Teensy 3.0

I'm glad Teensy 3 is working out well, especially the fast upload process.

I actually put months of work into optimizing the upload speed. I spent quite a bit of time analyzing the Teensy 2.0 upload process. The 2.0 bootloader is quite simple (it needs to be, since it fits entirely within 512 bytes of code). It receives a chunk of data, then programs it to the flash, then sends an ACK. That works well, but it doesn't achieve the best speed. First, the entire chip needs to be erased when the first write request shows up. Erasing the chip earlier isn't an option, because users expect to be able to go into bootloader mode, but if nothing is transmitted the chip is expected to remain unmodified. So there's a lag while erasing, and then while writing the first chunk. Then when the ACK is sent, the software on the PC sends the next chunk. Because it's a user space program, it's subjected to ordinary scheduling delays, which can average several milliseconds before the next chunk is sent. Over the span of writing many chunks, those USB latencies and operating system scheduling delays add up. More time is spent waiting than writing.

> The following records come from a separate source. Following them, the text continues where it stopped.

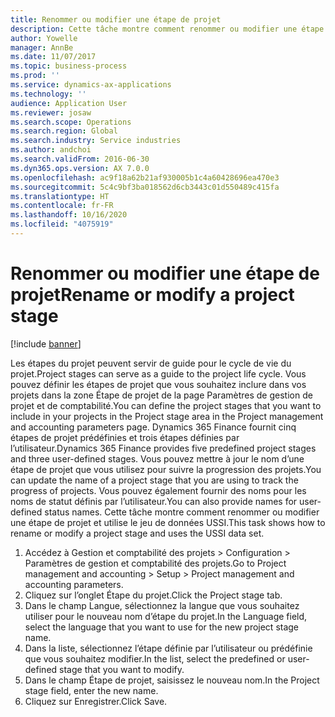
 ```yaml
---
title: Renommer ou modifier une étape de projet
description: Cette tâche montre comment renommer ou modifier une étape de projet.
author: Yowelle
manager: AnnBe
ms.date: 11/07/2017
ms.topic: business-process
ms.prod: ''
ms.service: dynamics-ax-applications
ms.technology: ''
audience: Application User
ms.reviewer: josaw
ms.search.scope: Operations
ms.search.region: Global
ms.search.industry: Service industries
ms.author: andchoi
ms.search.validFrom: 2016-06-30
ms.dyn365.ops.version: AX 7.0.0
ms.openlocfilehash: ac9f18a62b21af930005b1c4a60428696ea470e3
ms.sourcegitcommit: 5c4c9bf3ba018562d6cb3443c01d550489c415fa
ms.translationtype: HT
ms.contentlocale: fr-FR
ms.lasthandoff: 10/16/2020
ms.locfileid: "4075919"
---
```

# <a name="rename-or-modify-a-project-stage"></a><span data-ttu-id="91b5b-103">Renommer ou modifier une étape de projet</span><span class="sxs-lookup"><span data-stu-id="91b5b-103">Rename or modify a project stage</span></span>

[!include [banner](../../includes/banner.md)]

<span data-ttu-id="91b5b-104">Les étapes du projet peuvent servir de guide pour le cycle de vie du projet.</span><span class="sxs-lookup"><span data-stu-id="91b5b-104">Project stages can serve as a guide to the project life cycle.</span></span> <span data-ttu-id="91b5b-105">Vous pouvez définir les étapes de projet que vous souhaitez inclure dans vos projets dans la zone Étape de projet de la page Paramètres de gestion de projet et de comptabilité.</span><span class="sxs-lookup"><span data-stu-id="91b5b-105">You can define the project stages that you want to include in your projects in the Project stage area in the Project management and accounting parameters page.</span></span> <span data-ttu-id="91b5b-106">Dynamics 365 Finance fournit cinq étapes de projet prédéfinies et trois étapes définies par l’utilisateur.</span><span class="sxs-lookup"><span data-stu-id="91b5b-106">Dynamics 365 Finance provides five predefined project stages and three user-defined stages.</span></span> <span data-ttu-id="91b5b-107">Vous pouvez mettre à jour le nom d’une étape de projet que vous utilisez pour suivre la progression des projets.</span><span class="sxs-lookup"><span data-stu-id="91b5b-107">You can update the name of a project stage that you are using to track the progress of projects.</span></span> <span data-ttu-id="91b5b-108">Vous pouvez également fournir des noms pour les noms de statut définis par l’utilisateur.</span><span class="sxs-lookup"><span data-stu-id="91b5b-108">You can also provide names for user-defined status names.</span></span> <span data-ttu-id="91b5b-109">Cette tâche montre comment renommer ou modifier une étape de projet et utilise le jeu de données USSI.</span><span class="sxs-lookup"><span data-stu-id="91b5b-109">This task shows how to rename or modify a project stage and uses the USSI data set.</span></span>

1. <span data-ttu-id="91b5b-110">Accédez à Gestion et comptabilité des projets > Configuration > Paramètres de gestion et comptabilité des projets.</span><span class="sxs-lookup"><span data-stu-id="91b5b-110">Go to Project management and accounting > Setup > Project management and accounting parameters.</span></span>
2. <span data-ttu-id="91b5b-111">Cliquez sur l’onglet Étape du projet.</span><span class="sxs-lookup"><span data-stu-id="91b5b-111">Click the Project stage tab.</span></span>
3. <span data-ttu-id="91b5b-112">Dans le champ Langue, sélectionnez la langue que vous souhaitez utiliser pour le nouveau nom d’étape du projet.</span><span class="sxs-lookup"><span data-stu-id="91b5b-112">In the Language field, select the language that you want to use for the new project stage name.</span></span>
4. <span data-ttu-id="91b5b-113">Dans la liste, sélectionnez l’étape définie par l’utilisateur ou prédéfinie que vous souhaitez modifier.</span><span class="sxs-lookup"><span data-stu-id="91b5b-113">In the list, select the predefined or user-defined stage that you want to modify.</span></span> 
5. <span data-ttu-id="91b5b-114">Dans le champ Étape de projet, saisissez le nouveau nom.</span><span class="sxs-lookup"><span data-stu-id="91b5b-114">In the Project stage field, enter the new name.</span></span>
6. <span data-ttu-id="91b5b-115">Cliquez sur Enregistrer.</span><span class="sxs-lookup"><span data-stu-id="91b5b-115">Click Save.</span></span>
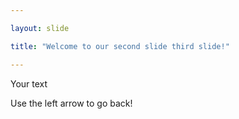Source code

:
 ```yaml
---

layout: slide

title: "Welcome to our second slide third slide!"

---
```


Your text

Use the left arrow to go back!
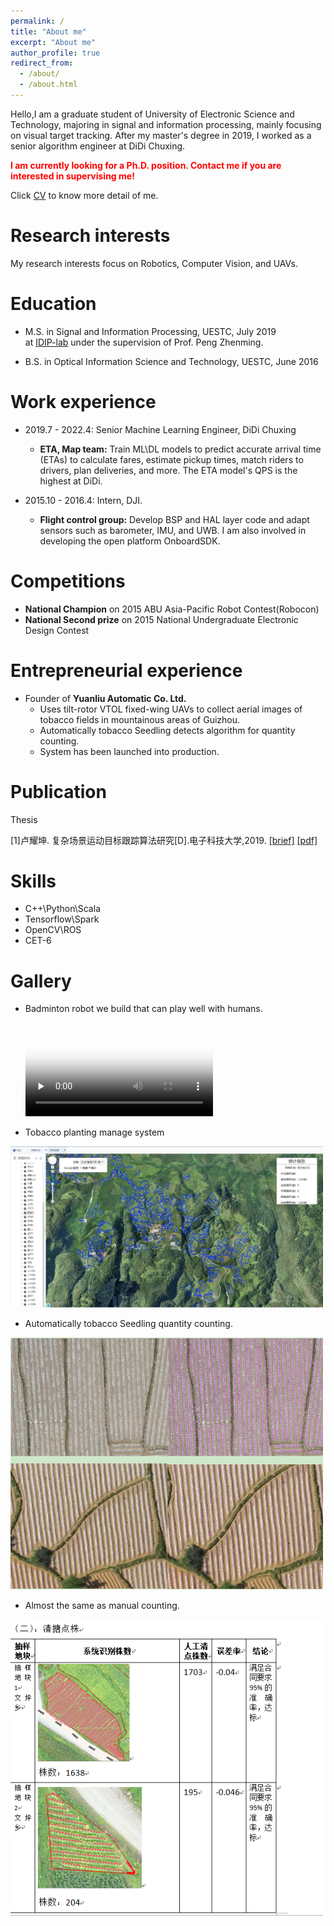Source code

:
 ```yaml
---
permalink: /
title: "About me"
excerpt: "About me"
author_profile: true
redirect_from: 
  - /about/
  - /about.html
---
```

<script>
var _hmt = _hmt || [];
(function() {
  var hm = document.createElement("script");
  hm.src = "https://hm.baidu.com/hm.js?3e3ac010d74e14b7ea608faa27aacc7d";
  var s = document.getElementsByTagName("script")[0]; 
  s.parentNode.insertBefore(hm, s);
})();
</script>

<!-- Global site tag (gtag.js) - Google Analytics -->
<script async src="https://www.googletagmanager.com/gtag/js?id=G-VZEWKM2DNL"></script>
<script>
  window.dataLayer = window.dataLayer || [];
  function gtag(){dataLayer.push(arguments);}
  gtag('js', new Date());

  gtag('config', 'G-VZEWKM2DNL');
</script>

  Hello,I am a graduate student of University of Electronic Science and Technology, majoring in signal and information processing, mainly focusing on visual target tracking. After my master's degree in 2019, I worked as a senior algorithm engineer at DiDi Chuxing.  
 
  **<font color=red>I am currently looking for a Ph.D. position. Contact me if you are interested in supervising me!</font><br />**

  Click [CV](/cv) to know more detail of me.


Research interests
======
My research interests focus on Robotics, Computer Vision, and UAVs.


Education
======
* M.S. in Signal and Information Processing, UESTC, July 2019  
at [IDIP-lab](https://idiplab.uestc.cn/) under the supervision of Prof. Peng Zhenming.

* B.S. in Optical Information Science and Technology, UESTC, June 2016

Work experience
======
*  2019.7 - 2022.4: Senior Machine Learning Engineer, DiDi Chuxing  
   * **ETA, Map team:** Train ML\DL models to predict accurate arrival time (ETAs) to calculate fares, estimate pickup times, match riders to drivers, plan deliveries, and more. The ETA model's QPS is the highest at DiDi.


* 2015.10 - 2016.4: Intern, DJI.
  *  **Flight control group:** Develop BSP and HAL layer code and adapt sensors such as barometer, IMU, and UWB. I am also involved in developing the open platform OnboardSDK.

Competitions 
======
* **National Champion** on 2015 ABU Asia-Pacific Robot Contest(Robocon)  
* **National Second prize** on 2015 National Undergraduate Electronic Design Contest



Entrepreneurial experience
======
* Founder of **Yuanliu Automatic Co. Ltd.**  
  * Uses tilt-rotor VTOL fixed-wing UAVs to collect aerial images of tobacco fields in mountainous areas of Guizhou.
  * Automatically tobacco Seedling detects algorithm for quantity counting. 
  * System has been launched into production.

Publication
======
Thesis

[1]卢耀坤. 复杂场景运动目标跟踪算法研究[D].电子科技大学,2019.  [[brief]](files/brief-of-dissertation.pdf)  [[pdf]](files/thesis-tracking.pdf)


Skills
======
* C++\Python\Scala
* Tensorflow\Spark
* OpenCV\ROS
*	CET-6


Gallery
======

* Badminton robot we build that can play well with humans.  

  <video id="video" controls="" preload="none" poster="files/badminton-robot_Moment.jpg">
        <source id="mp4" src="files/badminton-robot.mp4" type="video/mp4" width="800">
  </videos>

* Tobacco planting manage system  
<img src="files/tobacco2.png" alt="drawing" width="500"/>

* Automatically tobacco Seedling quantity counting.  
<img src="files/tobacco_detect.png" alt="drawing" width="500"/>

* Almost the same as manual counting.  
<img src="files/tobacco_count.png" alt="drawing" width="500"/>

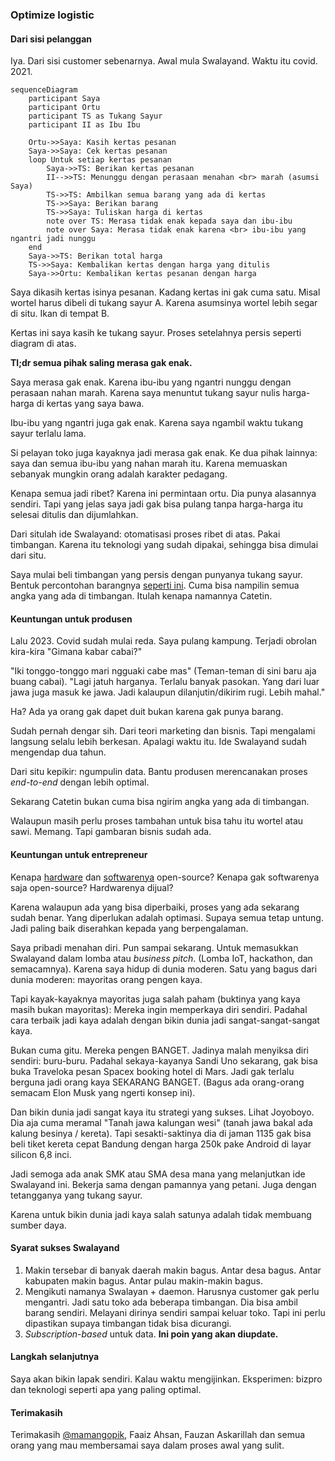 ### Optimize logistic
#### Dari sisi pelanggan

Iya. Dari sisi customer sebenarnya. Awal mula Swalayand. Waktu itu covid. 2021.

```mermaid
sequenceDiagram
    participant Saya
    participant Ortu
    participant TS as Tukang Sayur
    participant II as Ibu Ibu

    Ortu->>Saya: Kasih kertas pesanan
    Saya->>Saya: Cek kertas pesanan
    loop Untuk setiap kertas pesanan
        Saya->>TS: Berikan kertas pesanan
        II-->>TS: Menunggu dengan perasaan menahan <br> marah (asumsi Saya)
        TS->>TS: Ambilkan semua barang yang ada di kertas
        TS->>Saya: Berikan barang 
        TS->>Saya: Tuliskan harga di kertas
        note over TS: Merasa tidak enak kepada saya dan ibu-ibu
        note over Saya: Merasa tidak enak karena <br> ibu-ibu yang ngantri jadi nunggu
    end
    Saya->>TS: Berikan total harga
    TS->>Saya: Kembalikan kertas dengan harga yang ditulis
    Saya->>Ortu: Kembalikan kertas pesanan dengan harga
```

Saya dikasih kertas isinya pesanan. Kadang kertas ini gak cuma satu. Misal wortel harus dibeli di tukang sayur A. Karena asumsinya wortel lebih segar di situ. Ikan di tempat B.

Kertas ini saya kasih ke tukang sayur. Proses setelahnya persis seperti diagram di atas.

**Tl;dr semua pihak saling merasa gak enak.**

Saya merasa gak enak. Karena ibu-ibu yang ngantri nunggu dengan perasaan nahan marah. Karena saya menuntut tukang sayur nulis harga-harga di kertas yang saya bawa.

Ibu-ibu yang ngantri juga gak enak. Karena saya ngambil waktu tukang sayur terlalu lama.

Si pelayan toko juga kayaknya jadi merasa gak enak. Ke dua pihak lainnya: saya dan semua ibu-ibu yang nahan marah itu. Karena memuaskan sebanyak mungkin orang adalah karakter pedagang.

Kenapa semua jadi ribet? Karena ini permintaan ortu. Dia punya alasannya sendiri. Tapi yang jelas saya jadi gak bisa pulang tanpa harga-harga itu selesai ditulis dan dijumlahkan.

Dari situlah ide Swalayand: otomatisasi proses ribet di atas. Pakai timbangan. Karena itu teknologi yang sudah dipakai, sehingga bisa dimulai dari situ.

Saya mulai beli timbangan yang persis dengan punyanya tukang sayur. Bentuk percontohan barangnya [seperti ini](https://github.com/Swalayand/catetin/blob/main/images/photo_2021-07-05_14-14-28.jpg). Cuma bisa nampilin semua angka yang ada di timbangan. Itulah kenapa namannya Catetin.

#### Keuntungan untuk produsen

Lalu 2023. Covid sudah mulai reda. Saya pulang kampung. Terjadi obrolan kira-kira "Gimana kabar cabai?"

"Iki tonggo-tonggo mari ngguaki cabe mas" (Teman-teman di sini baru aja buang cabai). "Lagi jatuh harganya. Terlalu banyak pasokan. Yang dari luar jawa juga masuk ke jawa. Jadi kalaupun dilanjutin/dikirim rugi. Lebih mahal." 

Ha? Ada ya orang gak dapet duit bukan karena gak punya barang.

Sudah pernah dengar sih. Dari teori marketing dan bisnis. Tapi mengalami langsung selalu lebih berkesan. Apalagi waktu itu. Ide Swalayand sudah mengendap dua tahun. 

Dari situ kepikir: ngumpulin data. Bantu produsen merencanakan proses _end-to-end_ dengan lebih optimal. 

Sekarang Catetin bukan cuma bisa ngirim angka yang ada di timbangan. 

Walaupun masih perlu proses tambahan untuk bisa tahu itu wortel atau sawi. Memang. Tapi gambaran bisnis sudah ada.

#### Keuntungan untuk entrepreneur 

Kenapa [hardware]() dan [softwarenya]() open-source? Kenapa gak softwarenya saja open-source? Hardwarenya dijual?

Karena walaupun ada yang bisa diperbaiki, proses yang ada sekarang sudah benar. Yang diperlukan adalah optimasi. Supaya semua tetap untung. Jadi paling baik diserahkan kepada yang berpengalaman. 

Saya pribadi menahan diri. Pun sampai sekarang. Untuk memasukkan Swalayand dalam lomba atau _business pitch_. (Lomba IoT, hackathon, dan semacamnya). Karena saya hidup di dunia moderen. Satu yang bagus dari dunia moderen: mayoritas orang pengen kaya.

Tapi kayak-kayaknya mayoritas juga salah paham (buktinya yang kaya masih bukan mayoritas): Mereka ingin memperkaya diri sendiri. Padahal cara terbaik jadi kaya adalah dengan bikin dunia jadi sangat-sangat-sangat kaya. 

Bukan cuma gitu. Mereka pengen BANGET. Jadinya malah menyiksa diri sendiri: buru-buru. Padahal sekaya-kayanya Sandi Uno sekarang, gak bisa buka Traveloka pesan Spacex booking hotel di Mars. Jadi gak terlalu berguna jadi orang kaya SEKARANG BANGET. (Bagus ada orang-orang semacam Elon Musk yang ngerti konsep ini).

Dan bikin dunia jadi sangat kaya itu strategi yang sukses. Lihat Joyoboyo. Dia aja cuma meramal "Tanah jawa kalungan wesi" (tanah jawa bakal ada kalung besinya / kereta). Tapi sesakti-saktinya dia di jaman 1135 gak bisa beli tiket kereta cepat Bandung dengan harga 250k pake Android di layar silicon 6,8 inci.

Jadi semoga ada anak SMK atau SMA desa mana yang melanjutkan ide Swalayand ini. Bekerja sama dengan pamannya yang petani. Juga dengan tetangganya yang tukang sayur. 

Karena untuk bikin dunia jadi kaya salah satunya adalah tidak membuang sumber daya. 

#### Syarat sukses Swalayand

1. Makin tersebar di banyak daerah makin bagus. Antar desa bagus. Antar kabupaten makin bagus. Antar pulau makin-makin bagus.
2. Mengikuti namanya Swalayan + daemon. Harusnya customer gak perlu mengantri. Jadi satu toko ada beberapa timbangan. Dia bisa ambil barang sendiri. Melayani dirinya sendiri sampai keluar toko. Tapi ini perlu dipastikan supaya timbangan tidak bisa dicurangi.
3. _Subscription-based_ untuk data. **Ini poin yang akan diupdate.**

#### Langkah selanjutnya

Saya akan bikin lapak sendiri. Kalau waktu mengijinkan. Eksperimen: bizpro dan teknologi seperti apa yang paling optimal.

#### Terimakasih

Terimakasih [@mamangopik](https://github.com/mamangopik/), Faaiz Ahsan, Fauzan Askarillah dan semua orang yang mau membersamai saya dalam proses awal yang sulit.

In 3.0, I implemented quite a lot of buffering in RAM. So while the chip is erasing, several chunks of data are buffered into RAM. Once programming begins, there's plenty of data buffered to keep the speed constrained only by the flash writing. The operating system's userspace scheduling delays result in bursts of incoming data to refill the buffers. With enough on-chip buffering, the flash writing never stalls waiting for more data. So the upload speed runs at very close to the maximum possible speed imposed only by the flash itself. I used the chip's fast DMA engine to copy from the buffers to the flash controller, to minimize the non-writing time. But overall, buffering in the chip's RAM is the key to avoiding delay.

There's another speedup I've designed, which isn't currently in use on Teensy 3.0. While the loading speed is nearly as fast as the flash memory allows, there is about a 1 second delay (longer on some windows machines) from the instant the compiler produces the .hex file to the upload actually beginning. When Teensy reboots into bootloader mode, the USB disconnects, and then it reappears as the new device which accepts the download. Leonardo does the same. Each operating system does USB enumeration slightly differently, but there are delays associated with USB reset signals and other USB stuff, which add up to about 1 second or more.

My hope is to eliminate all that delay by "rebooting" into the bootloader code without disconnecting the USB. The support for it is all in place in Teensy 3.0, so I hope to enable this with a software update sometime next year (2013). But this is a lot of difficult software work to implement successfully on the computer side. The loader needs to deal with requesting the "reboot" and then checking to see if it was successful. There are a number of complications with basically switching a USB device at runtime without going through the proper enumeration process. If it doesn't work, of course the fallback is to disconnect. Success or failure needs to be determined in a matter of milliseconds to be of any value. All that needs to be done times 3, because each operating system has dramatically different low-level USB APIs. But if it is successful, the opportunity for speedup is pretty incredible. That 1+ second USB enumeration is now the single largest delay (assuming your machine is fast and the build-dependency patch is avoiding full recompile). I want to turn that last 1 second delay into only single-digit milliseconds!

Yes, I'm obsessed with upload speed optimization.......